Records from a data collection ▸
###

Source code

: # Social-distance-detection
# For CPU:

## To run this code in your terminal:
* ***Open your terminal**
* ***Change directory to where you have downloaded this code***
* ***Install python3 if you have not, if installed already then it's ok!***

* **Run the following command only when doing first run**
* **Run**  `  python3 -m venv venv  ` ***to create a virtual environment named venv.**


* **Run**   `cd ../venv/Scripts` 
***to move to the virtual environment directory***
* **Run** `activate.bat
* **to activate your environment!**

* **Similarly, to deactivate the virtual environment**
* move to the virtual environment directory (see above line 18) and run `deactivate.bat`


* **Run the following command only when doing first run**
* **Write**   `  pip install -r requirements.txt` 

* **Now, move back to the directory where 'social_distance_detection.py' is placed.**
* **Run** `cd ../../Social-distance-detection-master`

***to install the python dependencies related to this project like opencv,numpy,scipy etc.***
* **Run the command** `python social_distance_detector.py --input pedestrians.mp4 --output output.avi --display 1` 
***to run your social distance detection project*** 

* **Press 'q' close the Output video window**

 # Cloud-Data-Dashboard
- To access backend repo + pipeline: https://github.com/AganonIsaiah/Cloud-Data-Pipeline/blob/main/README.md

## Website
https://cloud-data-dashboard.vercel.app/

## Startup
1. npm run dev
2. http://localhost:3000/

###

Your assignment ▸
What is wanted is every line above, written out exactly.

Task output ▸
Source code

: # Social-distance-detection
# For CPU:

## To run this code in your terminal:
* ***Open your terminal**
* ***Change directory to where you have downloaded this code***
* ***Install python3 if you have not, if installed already then it's ok!***

* **Run the following command only when doing first run**
* **Run**  `  python3 -m venv venv  ` ***to create a virtual environment named venv.**


* **Run**   `cd ../venv/Scripts` 
***to move to the virtual environment directory***
* **Run** `activate.bat
* **to activate your environment!**

* **Similarly, to deactivate the virtual environment**
* move to the virtual environment directory (see above line 18) and run `deactivate.bat`


* **Run the following command only when doing first run**
* **Write**   `  pip install -r requirements.txt` 

* **Now, move back to the directory where 'social_distance_detection.py' is placed.**
* **Run** `cd ../../Social-distance-detection-master`

***to install the python dependencies related to this project like opencv,numpy,scipy etc.***
* **Run the command** `python social_distance_detector.py --input pedestrians.mp4 --output output.avi --display 1` 
***to run your social distance detection project*** 

* **Press 'q' close the Output video window**

 # Cloud-Data-Dashboard
- To access backend repo + pipeline: https://github.com/AganonIsaiah/Cloud-Data-Pipeline/blob/main/README.md

## Website
https://cloud-data-dashboard.vercel.app/

## Startup
1. npm run dev
2. http://localhost:3000/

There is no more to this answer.